===== SUPPLIED INFORMATION

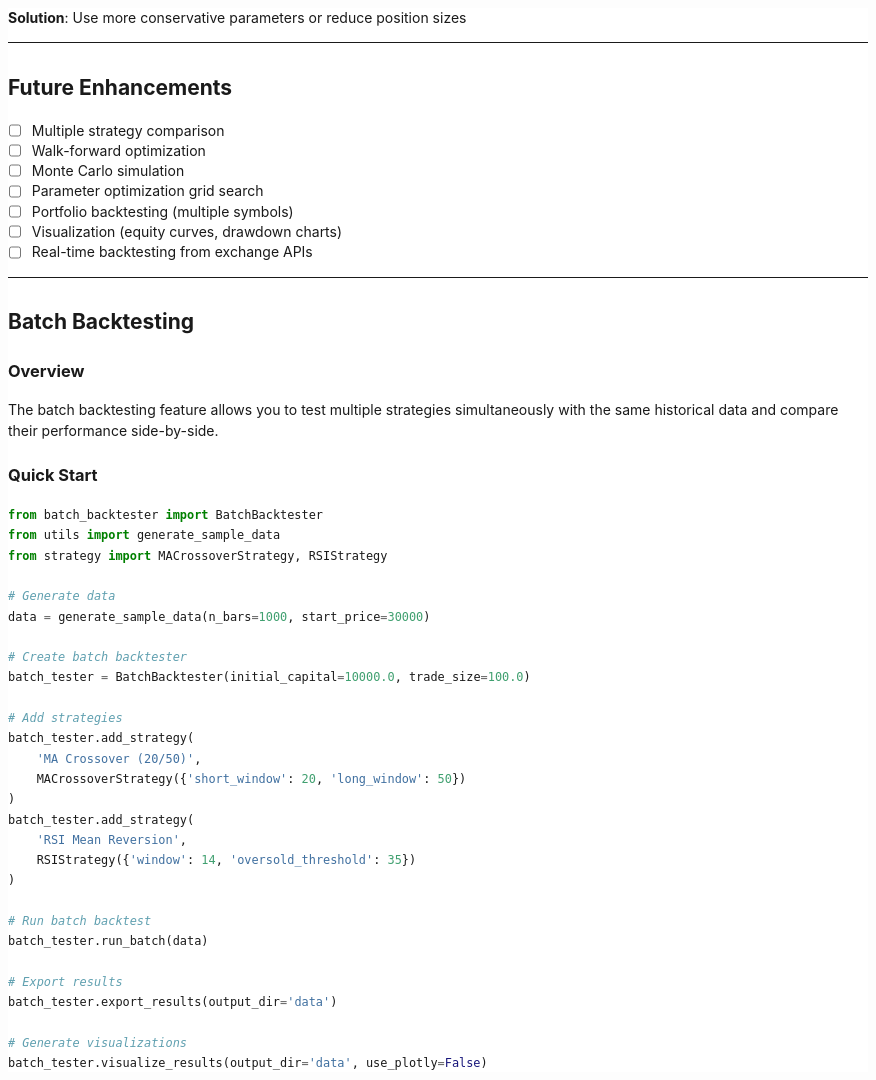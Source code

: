 **Solution**: Use more conservative parameters or reduce position sizes

---

## Future Enhancements

- [ ] Multiple strategy comparison
- [ ] Walk-forward optimization
- [ ] Monte Carlo simulation
- [ ] Parameter optimization grid search
- [ ] Portfolio backtesting (multiple symbols)
- [ ] Visualization (equity curves, drawdown charts)
- [ ] Real-time backtesting from exchange APIs

---

## Batch Backtesting

### Overview

The batch backtesting feature allows you to test multiple strategies simultaneously with the same historical data and compare their performance side-by-side.

### Quick Start

```python
from batch_backtester import BatchBacktester
from utils import generate_sample_data
from strategy import MACrossoverStrategy, RSIStrategy

# Generate data
data = generate_sample_data(n_bars=1000, start_price=30000)

# Create batch backtester
batch_tester = BatchBacktester(initial_capital=10000.0, trade_size=100.0)

# Add strategies
batch_tester.add_strategy(
    'MA Crossover (20/50)',
    MACrossoverStrategy({'short_window': 20, 'long_window': 50})
)
batch_tester.add_strategy(
    'RSI Mean Reversion',
    RSIStrategy({'window': 14, 'oversold_threshold': 35})
)

# Run batch backtest
batch_tester.run_batch(data)

# Export results
batch_tester.export_results(output_dir='data')

# Generate visualizations
batch_tester.visualize_results(output_dir='data', use_plotly=False)
```

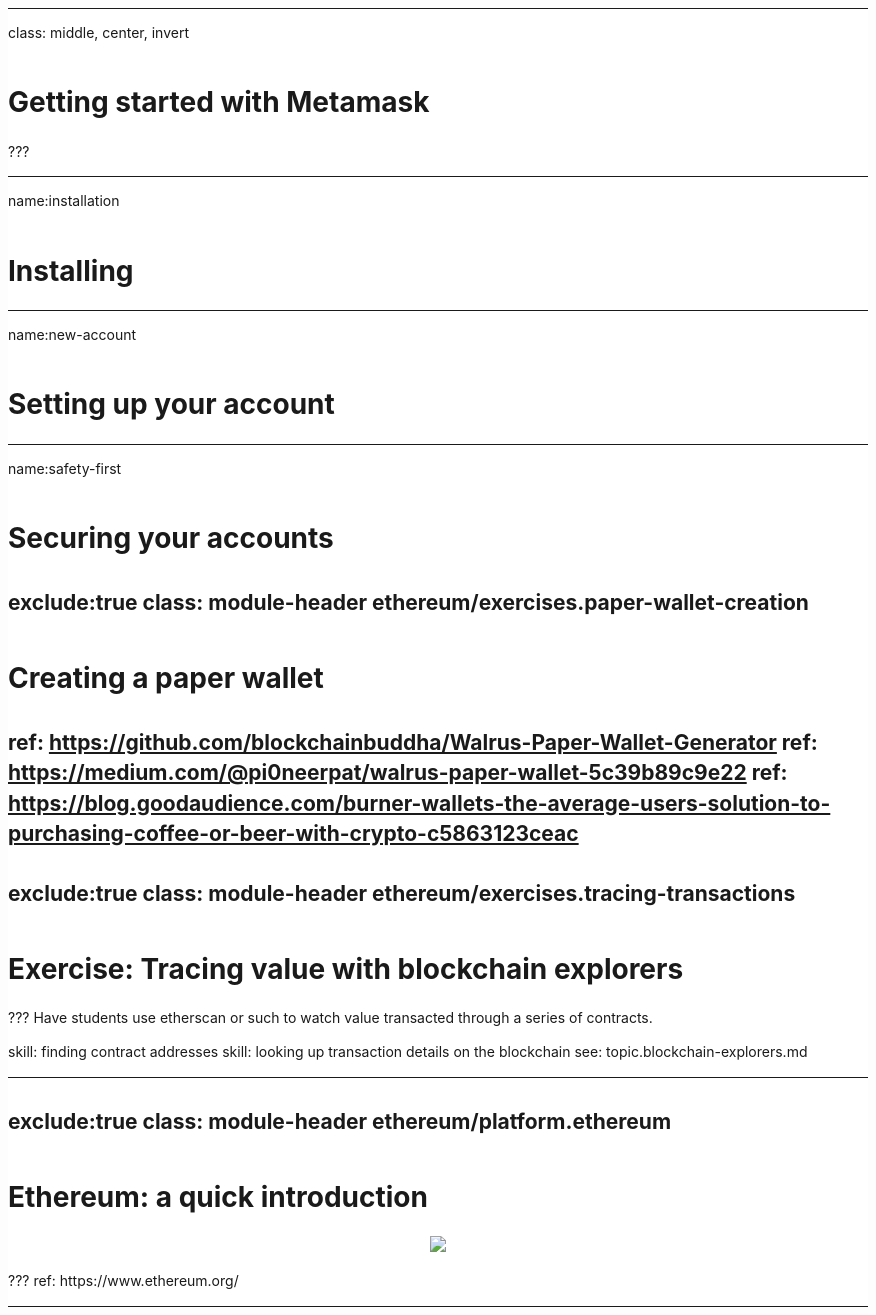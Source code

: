 
---
class: middle, center, invert
# Getting started with Metamask

???

---
name:installation
# Installing

---
name:new-account
# Setting up your account

---
name:safety-first
# Securing your accounts

exclude:true
class: module-header ethereum/exercises.paper-wallet-creation
---
# Creating a paper wallet

ref: https://github.com/blockchainbuddha/Walrus-Paper-Wallet-Generator
ref: https://medium.com/@pi0neerpat/walrus-paper-wallet-5c39b89c9e22
ref: https://blog.goodaudience.com/burner-wallets-the-average-users-solution-to-purchasing-coffee-or-beer-with-crypto-c5863123ceac
---

exclude:true
class: module-header ethereum/exercises.tracing-transactions
---
# Exercise: Tracing value with blockchain explorers

???
Have students use etherscan or such to watch value transacted through a series of contracts.

skill: finding contract addresses
skill: looking up transaction details on the blockchain
see: topic.blockchain-explorers.md

---
exclude:true
class: module-header ethereum/platform.ethereum
---
# Ethereum: a quick introduction
<p align=center>
    <img src="../media/ethereum.png" style="width:100%">
</p>
???
ref: https://www.ethereum.org/

---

==========

Scan the entries above for the word "https". Report the lines that hold it.

ref: https://github.com/blockchainbuddha/Walrus-Paper-Wallet-Generator
ref: https://medium.com/@pi0neerpat/walrus-paper-wallet-5c39b89c9e22
ref: https://blog.goodaudience.com/burner-wallets-the-average-users-solution-to-purchasing-coffee-or-beer-with-crypto-c5863123ceac
ref: https://www.ethereum.org/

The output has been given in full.